A tiny neural network #9
Description
The code in this post is functionally equivalent to A Neural Network in 11 lines of Python. The JavaScript translation was originally written by @lucidrains.
Vectorious is an open-source linear algebra library which I am currently maintaining. We'll use it as a replacement for Python's numpy.
This is the source presented at the top of the Python article:
X = np.array([[0, 0, 1], [0, 1, 1], [1, 0, 1], [1, 1, 1]])
y = np.array([[0, 1, 1, 0]]).T
syn0 = 2 * np.random.random((3, 4)) - 1
syn1 = 2 * np.random.random((4, 1)) - 1
for j in xrange(60000):
l1 = 1 / (1 + np.exp(-(np.dot(X, syn0))))
l2 = 1 / (1 + np.exp(-(np.dot(l1, syn1))))
l2_delta = (y - l2) * (l2 * (1 - l2))
l1_delta = l2_delta.dot(syn1.T) * (l1 * (1 - l1))
syn1 += l1.T.dot(l2_delta)
syn0 += X.T.dot(l1_delta)Below is the JavaScript translation.
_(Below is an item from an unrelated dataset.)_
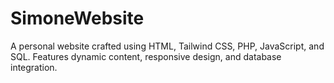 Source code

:# SimoneWebsite
A personal website crafted using HTML, Tailwind CSS, PHP, JavaScript, and SQL. Features dynamic content, responsive design, and database integration.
To make it a bit more readable I extracted the sigmoid function and its derivative, which can be mapped to the elements of a matrix using matrix.map(fn).
function sigmoid(ddx) {
return function (x) {
return ddx ?
x * (1 - x) :
1.0 / (1 + Math.exp(-x));
};
}
var X = new Matrix([[0, 0, 1], [0, 1, 1], [1, 0, 1], [1, 1, 1]]),
y = new Matrix([[0, 1, 1, 0]]).T,
syn0 = Matrix.random(3, 4, 2, -1),
syn1 = Matrix.random(4, 1, 2, -1),
l1, l2, l1_delta, l2_delta, i;
for (i = 0; i < 60000; i++) {
l1 = X.multiply(syn0).map(sigmoid());
l2 = l1.multiply(syn1).map(sigmoid());
l2_delta = Matrix.subtract(y, l2).product(l2.map(sigmoid(true)));
l1_delta = l2_delta.multiply(syn1.T).product(l1.map(sigmoid(true)));
syn1.add(l1.T.multiply(l2_delta));
syn0.add(X.T.multiply(l1_delta));
}Almost the same and above code can be used both in Node.js and the browser! The final prediction is in the l2 variable and should be close to y.